Bhelpuri is a type of chaat synonymous with the beaches of Mumbai (Bombay), such as Chowpatty. Bhelpuri is available all across India, and may be known by different names - Bhelpuri in Mumbai, Jhaal Muri in Kolkata. Jhaal Muri (literally "hot puffed rice") is different in that it does not use any tamarind-based chutney in the mix. Bhelpuri ingredients include diced boiled potatoes, chutney dal, coriander powder, grated coconut, and mustard oil. (Other types of cuisines available on the beaches of Mumbai include pani puri, cham cham, Kachoori, ragda, and pav bhaji.)

Bhelpuri was originally a Gujarati fast food. It later got merged with Mumbai culture and became synonymous with Mumbai. Bhelpuri is best consumed as soon as it is made. If left for a while, the juices from the tomatoes, chutneys, etc. combine to render the sev and mamra soggy. Much of the fun of eating bhel puri is in the crunchiness.

There is much disagreement on what goes into the "original" bhel puri, even among chaat experts. But what it actually comes down to is consumer and producer preferences, and the availability of ingredients. Most recipes include puffed rice and sev, (a fried snack made from besan flour), as the base of the snack. Other commonly used ingredients include tomatoes, onions and chilis added to the base; northern recipes use mashed potatoes in a spicy onion base, as almost no north Indian food can be made without potato.
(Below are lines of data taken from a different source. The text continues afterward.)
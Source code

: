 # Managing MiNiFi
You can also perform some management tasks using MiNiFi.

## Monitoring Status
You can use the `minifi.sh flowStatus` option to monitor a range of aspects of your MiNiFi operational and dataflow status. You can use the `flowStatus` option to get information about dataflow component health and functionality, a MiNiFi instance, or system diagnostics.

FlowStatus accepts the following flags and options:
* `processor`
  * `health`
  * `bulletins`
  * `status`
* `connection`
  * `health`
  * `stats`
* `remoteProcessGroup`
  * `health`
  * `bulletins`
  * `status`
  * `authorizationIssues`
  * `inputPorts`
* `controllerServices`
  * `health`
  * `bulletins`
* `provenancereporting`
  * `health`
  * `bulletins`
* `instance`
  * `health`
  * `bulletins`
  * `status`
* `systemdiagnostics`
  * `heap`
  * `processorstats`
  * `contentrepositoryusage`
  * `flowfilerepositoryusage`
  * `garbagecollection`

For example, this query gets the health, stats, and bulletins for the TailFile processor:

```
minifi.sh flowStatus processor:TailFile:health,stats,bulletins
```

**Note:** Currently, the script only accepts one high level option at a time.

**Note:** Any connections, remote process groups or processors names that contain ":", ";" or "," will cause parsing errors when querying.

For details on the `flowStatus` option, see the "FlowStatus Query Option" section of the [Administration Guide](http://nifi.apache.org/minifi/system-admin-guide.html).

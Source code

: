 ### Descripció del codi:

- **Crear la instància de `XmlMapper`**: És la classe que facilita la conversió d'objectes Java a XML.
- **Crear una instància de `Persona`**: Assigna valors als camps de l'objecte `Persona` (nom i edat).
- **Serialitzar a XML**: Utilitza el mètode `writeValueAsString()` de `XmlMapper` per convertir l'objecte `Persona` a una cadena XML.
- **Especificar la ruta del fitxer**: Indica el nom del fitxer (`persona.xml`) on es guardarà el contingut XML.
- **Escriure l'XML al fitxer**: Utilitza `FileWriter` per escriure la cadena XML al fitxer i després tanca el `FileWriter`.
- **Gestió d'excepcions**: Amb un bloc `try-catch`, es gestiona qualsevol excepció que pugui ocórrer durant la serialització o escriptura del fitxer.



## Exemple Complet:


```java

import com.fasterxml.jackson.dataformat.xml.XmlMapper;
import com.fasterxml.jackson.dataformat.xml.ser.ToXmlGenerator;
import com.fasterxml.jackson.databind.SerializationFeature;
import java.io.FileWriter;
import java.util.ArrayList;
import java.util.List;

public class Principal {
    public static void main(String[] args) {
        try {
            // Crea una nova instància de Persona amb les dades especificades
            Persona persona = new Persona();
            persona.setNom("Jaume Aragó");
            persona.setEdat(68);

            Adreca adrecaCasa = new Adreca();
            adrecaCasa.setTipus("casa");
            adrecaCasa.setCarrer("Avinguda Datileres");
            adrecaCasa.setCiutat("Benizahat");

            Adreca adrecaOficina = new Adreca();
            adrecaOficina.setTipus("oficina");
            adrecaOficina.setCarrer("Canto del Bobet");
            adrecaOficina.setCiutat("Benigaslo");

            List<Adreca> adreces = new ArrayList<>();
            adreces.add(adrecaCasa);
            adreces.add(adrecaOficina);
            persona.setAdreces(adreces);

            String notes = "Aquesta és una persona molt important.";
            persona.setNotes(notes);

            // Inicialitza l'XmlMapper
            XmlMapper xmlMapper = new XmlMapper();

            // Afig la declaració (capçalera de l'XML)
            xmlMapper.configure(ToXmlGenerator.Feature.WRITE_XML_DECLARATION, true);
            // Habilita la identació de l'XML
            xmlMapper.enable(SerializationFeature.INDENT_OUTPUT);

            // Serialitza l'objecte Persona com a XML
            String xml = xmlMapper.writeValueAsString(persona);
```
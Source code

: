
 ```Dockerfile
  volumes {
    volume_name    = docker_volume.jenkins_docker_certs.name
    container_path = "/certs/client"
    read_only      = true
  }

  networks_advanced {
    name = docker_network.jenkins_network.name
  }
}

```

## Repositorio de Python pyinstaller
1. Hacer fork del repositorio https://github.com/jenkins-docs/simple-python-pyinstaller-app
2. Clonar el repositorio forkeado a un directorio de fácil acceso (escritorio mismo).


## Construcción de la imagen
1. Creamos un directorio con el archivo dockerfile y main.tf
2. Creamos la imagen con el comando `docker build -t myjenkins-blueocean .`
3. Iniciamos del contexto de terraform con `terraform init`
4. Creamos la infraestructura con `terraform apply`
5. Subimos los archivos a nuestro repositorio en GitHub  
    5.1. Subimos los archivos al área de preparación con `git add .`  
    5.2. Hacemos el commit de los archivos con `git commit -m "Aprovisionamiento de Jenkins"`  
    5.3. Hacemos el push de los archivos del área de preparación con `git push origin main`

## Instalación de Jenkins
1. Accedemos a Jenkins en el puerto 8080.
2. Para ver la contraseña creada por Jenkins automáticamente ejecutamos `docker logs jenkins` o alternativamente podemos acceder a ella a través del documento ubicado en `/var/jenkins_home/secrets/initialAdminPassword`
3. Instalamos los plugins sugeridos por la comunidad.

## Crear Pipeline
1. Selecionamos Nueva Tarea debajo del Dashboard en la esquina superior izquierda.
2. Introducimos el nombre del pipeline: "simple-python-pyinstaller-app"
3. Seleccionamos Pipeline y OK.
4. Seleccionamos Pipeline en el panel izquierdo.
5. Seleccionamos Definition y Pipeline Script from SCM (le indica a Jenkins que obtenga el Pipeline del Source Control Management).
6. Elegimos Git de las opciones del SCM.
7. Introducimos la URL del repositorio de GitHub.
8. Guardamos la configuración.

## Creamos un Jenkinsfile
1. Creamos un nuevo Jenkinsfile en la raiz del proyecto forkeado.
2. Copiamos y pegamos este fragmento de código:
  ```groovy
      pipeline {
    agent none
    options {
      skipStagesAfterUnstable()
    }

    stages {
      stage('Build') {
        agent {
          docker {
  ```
Many people like to add different chutneys to give the bhelpuri a sweet or spicy flavour. There are two popular chutneys used, a dark purple sweet one made mainly of dates and tamarind, and a green spicy chutney made of coriander leaves.

Another variation is to sprinkle the chat with pomegranate seeds or chunks of diced sweet mango. The finished snack is often garnished with any combination of diced onions, coriander leaves, chopped green chilis, etc. It is then served with toasted puris, (a deep fried wheat bread). The result is a sour/pungent/sweet tasting evening snack that is a treat for the tastebuds., 2003-2005. All Rights Reserved.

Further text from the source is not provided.